Both sides in this argument are partly wrong. Those who expect Joe Biden to force the For the People Act or the John Lewis Voting Rights Act through the Senate via some major revision in the ability to filibuster are probably expecting the impossible. Yes, perhaps if Biden personally and insistently and abrasively lobbied Arizona’s Kyrsten Sinema to abandon her very consistent defense of the filibuster, up to and including encouragement of a primary challenge to her when she is up for reelection in 2024, she might decide her current and very insistent independent-maverick “branding” isn’t going to keep working for her. But Joe Manchin? He would be thrilled to get attacked by a Democratic president or Democratic advocacy groups for insisting that he won’t support voting-rights measures unless at least some Republicans support them. His state is so very red that the threat of a primary challenge to the sole remaining successful West Virginia Democrat is a laugher.
Short of a nuclear attack on West Virginia, it’s hard to identify anything Biden might do to Manchin that wouldn’t run a high risk of backfiring. And he does need Manchin on the reconciliation bills Democrats are using to get around the filibuster to enact Biden’s social and economic agenda. It’s just too bad voting-rights bills don’t qualify for reconciliation.
Yes, it is intensely frustrating that Biden cannot bring himself to come out forthrightly for filibuster reform, but it probably doesn’t matter since it is not happening unless the Democratic Senate Conference gets bigger, making senators like Manchin and Sinema irrelevant on the subject.
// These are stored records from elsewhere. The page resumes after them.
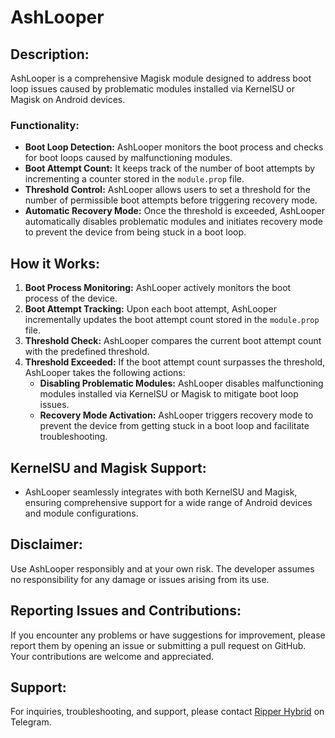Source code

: # AshLooper

## Description:
AshLooper is a comprehensive Magisk module designed to address boot loop issues caused by problematic modules installed via KernelSU or Magisk on Android devices.

### Functionality:
- **Boot Loop Detection:** AshLooper monitors the boot process and checks for boot loops caused by malfunctioning modules.
- **Boot Attempt Count:** It keeps track of the number of boot attempts by incrementing a counter stored in the `module.prop` file.
- **Threshold Control:** AshLooper allows users to set a threshold for the number of permissible boot attempts before triggering recovery mode.
- **Automatic Recovery Mode:** Once the threshold is exceeded, AshLooper automatically disables problematic modules and initiates recovery mode to prevent the device from being stuck in a boot loop.

## How it Works:
1. **Boot Process Monitoring:** AshLooper actively monitors the boot process of the device.
2. **Boot Attempt Tracking:** Upon each boot attempt, AshLooper incrementally updates the boot attempt count stored in the `module.prop` file.
3. **Threshold Check:** AshLooper compares the current boot attempt count with the predefined threshold.
4. **Threshold Exceeded:** If the boot attempt count surpasses the threshold, AshLooper takes the following actions:
   - **Disabling Problematic Modules:** AshLooper disables malfunctioning modules installed via KernelSU or Magisk to mitigate boot loop issues.
   - **Recovery Mode Activation:** AshLooper triggers recovery mode to prevent the device from getting stuck in a boot loop and facilitate troubleshooting.

## KernelSU and Magisk Support:
- AshLooper seamlessly integrates with both KernelSU and Magisk, ensuring comprehensive support for a wide range of Android devices and module configurations.

## Disclaimer:
Use AshLooper responsibly and at your own risk. The developer assumes no responsibility for any damage or issues arising from its use.

## Reporting Issues and Contributions:
If you encounter any problems or have suggestions for improvement, please report them by opening an issue or submitting a pull request on GitHub. Your contributions are welcome and appreciated.

## Support:
For inquiries, troubleshooting, and support, please contact [Ripper Hybrid](https://t.me/Ripper_Hybrid) on Telegram.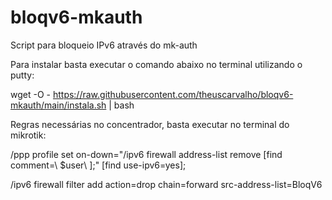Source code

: # bloqv6-mkauth
Script para bloqueio IPv6 através do mk-auth

Para instalar basta executar o comando abaixo no terminal utilizando o putty:

wget -O - https://raw.githubusercontent.com/theuscarvalho/bloqv6-mkauth/main/instala.sh | bash

Regras necessárias no concentrador, basta executar no terminal do mikrotik:

/ppp profile set on-down="/ipv6 firewall address-list remove [find comment=\ $user\ ];" [find use-ipv6=yes];

/ipv6 firewall filter add action=drop chain=forward src-address-list=BloqV6
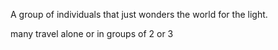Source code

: A group of individuals that just wonders the world for the light.

many travel alone or in groups of 2 or 3

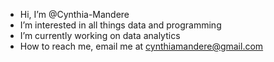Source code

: -  Hi, I’m @Cynthia-Mandere
-  I’m interested in all things data and programming
-  I’m currently working on data analytics
-  How to reach me, email me at cynthiamandere@gmail.com

<!---
Cynthia-Mandere/Cynthia-Mandere is a ✨ special ✨ repository because its `README.md` (this file) appears on your GitHub profile.
You can click the Preview link to take a look at your changes.
--->
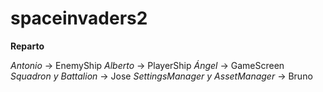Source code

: # spaceinvaders2
**Reparto**

*Antonio* -> EnemyShip
*Alberto* -> PlayerShip
*Ángel* -> GameScreen
*Squadron y Battalion* -> Jose
*SettingsManager y AssetManager* -> Bruno
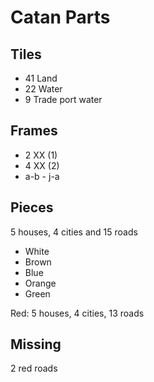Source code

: # Catan Parts

## Tiles

* 41 Land
* 22 Water
* 9 Trade port water

## Frames

* 2 XX (1)
* 4 XX (2)
* a-b - j-a

## Pieces

5 houses, 4 cities and 15 roads

* White
* Brown
* Blue
* Orange
* Green

Red: 5 houses, 4 cities, 13 roads

## Missing

2 red roads
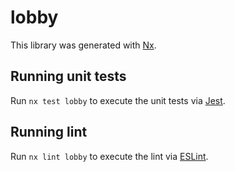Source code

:# lobby

This library was generated with [Nx](https://nx.dev).

## Running unit tests

Run `nx test lobby` to execute the unit tests via [Jest](https://jestjs.io).

## Running lint

Run `nx lint lobby` to execute the lint via [ESLint](https://eslint.org/).
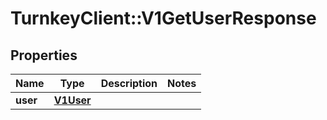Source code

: # TurnkeyClient::V1GetUserResponse

## Properties
Name | Type | Description | Notes
------------ | ------------- | ------------- | -------------
**user** | [**V1User**](V1User.md) |  | 

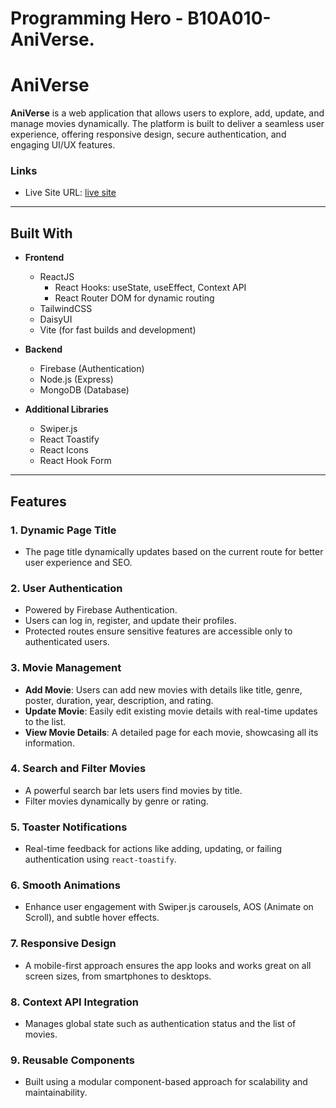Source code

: # Programming Hero - B10A010-AniVerse.

# **AniVerse**

**AniVerse** is a web application that allows users to explore, add, update, and manage movies dynamically. The platform is built to deliver a seamless user experience, offering responsive design, secure authentication, and engaging UI/UX features.


### Links

- Live Site URL: [live site](https://movieauth-4d4c6.web.app/)

---

## **Built With**

- **Frontend**
  - ReactJS
    - React Hooks: useState, useEffect, Context API
    - React Router DOM for dynamic routing
  - TailwindCSS
  - DaisyUI
  - Vite (for fast builds and development)

- **Backend**
  - Firebase (Authentication)
  - Node.js (Express)
  - MongoDB (Database)

- **Additional Libraries**
  - Swiper.js
  - React Toastify
  - React Icons
  - React Hook Form

---

## **Features**

### **1. Dynamic Page Title**
- The page title dynamically updates based on the current route for better user experience and SEO.

### **2. User Authentication**
- Powered by Firebase Authentication.
- Users can log in, register, and update their profiles.
- Protected routes ensure sensitive features are accessible only to authenticated users.

### **3. Movie Management**
- **Add Movie**: Users can add new movies with details like title, genre, poster, duration, year, description, and rating.
- **Update Movie**: Easily edit existing movie details with real-time updates to the list.
- **View Movie Details**: A detailed page for each movie, showcasing all its information.

### **4. Search and Filter Movies**
- A powerful search bar lets users find movies by title.
- Filter movies dynamically by genre or rating.

### **5. Toaster Notifications**
- Real-time feedback for actions like adding, updating, or failing authentication using `react-toastify`.

### **6. Smooth Animations**
- Enhance user engagement with Swiper.js carousels, AOS (Animate on Scroll), and subtle hover effects.

### **7. Responsive Design**
- A mobile-first approach ensures the app looks and works great on all screen sizes, from smartphones to desktops.

### **8. Context API Integration**
- Manages global state such as authentication status and the list of movies.

### **9. Reusable Components**
- Built using a modular component-based approach for scalability and maintainability.

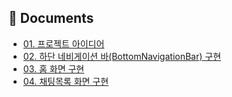 ## 📜 Documents
- [01. 프로젝트 아이디어](https://velog.io/@yesue/%EB%B0%94%ED%8B%80%EC%83%B5-%ED%94%84%EB%A1%9C%EC%A0%9D%ED%8A%B8-01.-%ED%94%84%EB%A1%9C%EC%A0%9D%ED%8A%B8-%EA%B0%9C%EC%9A%94)
- [02. 하단 네비게이션 바(BottomNavigationBar) 구현](https://velog.io/@yesue/%EB%B0%94%ED%8B%80%EC%83%B5-%ED%94%84%EB%A1%9C%EC%A0%9D%ED%8A%B8-02.-%ED%95%98%EB%8B%A8-%EB%84%A4%EB%B9%84%EA%B2%8C%EC%9D%B4%EC%85%98-%EB%B0%94-%EA%B5%AC%ED%98%84)
- [03. 홈 화면 구현](https://velog.io/@yesue/%EB%B0%94%ED%8B%80%EC%83%B5-%ED%94%84%EB%A1%9C%EC%A0%9D%ED%8A%B8-03.-%ED%99%88-%ED%99%94%EB%A9%B4-%EA%B5%AC%ED%98%84)
- [04. 채팅목록 화면 구현](https://velog.io/@yesue/%EB%B0%94%ED%8B%80%EC%83%B5-%ED%94%84%EB%A1%9C%EC%A0%9D%ED%8A%B8-04.-%EC%B1%84%ED%8C%85%EB%AA%A9%EB%A1%9D-%ED%99%94%EB%A9%B4-%EA%B5%AC%ED%98%84)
So at some point voting-rights advocates need to focus on that goal.
At the same time, White House claims that Democrats can “out-organize voter suppression” are partially wrong as well. Yes, restrictive provisions like voter-ID requirements, limits on voting by mail, and even voter-roll purges can be countered and perhaps overcome by intensive efforts to educate and energize the voters Republicans are trying to keep from the polls. But you cannot out-organize a partisan gerrymander, or a law that lets election officials or state legislators overturn the outcome of an election after votes are cast.
Voting-rights advocates will eventually have to play the cards dealt to them by the system as it currently exists. That means refraining from too much anger aimed at Democratic pols who have little choice but to concede defeat on some legislation and concentrate on legislation (i.e., those reconciliation bills with many items vital to the people whose voting rights are also under attack) they can enact with no margin for error in the Senate and little in the House. At the same time, Biden and his staff and Democratic “pragmatists” in Congress should never for a moment be cavalier about the legislative obstacles they face in defending democracy itself. They may have to accept a tactical defeat on voting rights in this Congress. But they should never, ever, give up on making it happen later if not sooner.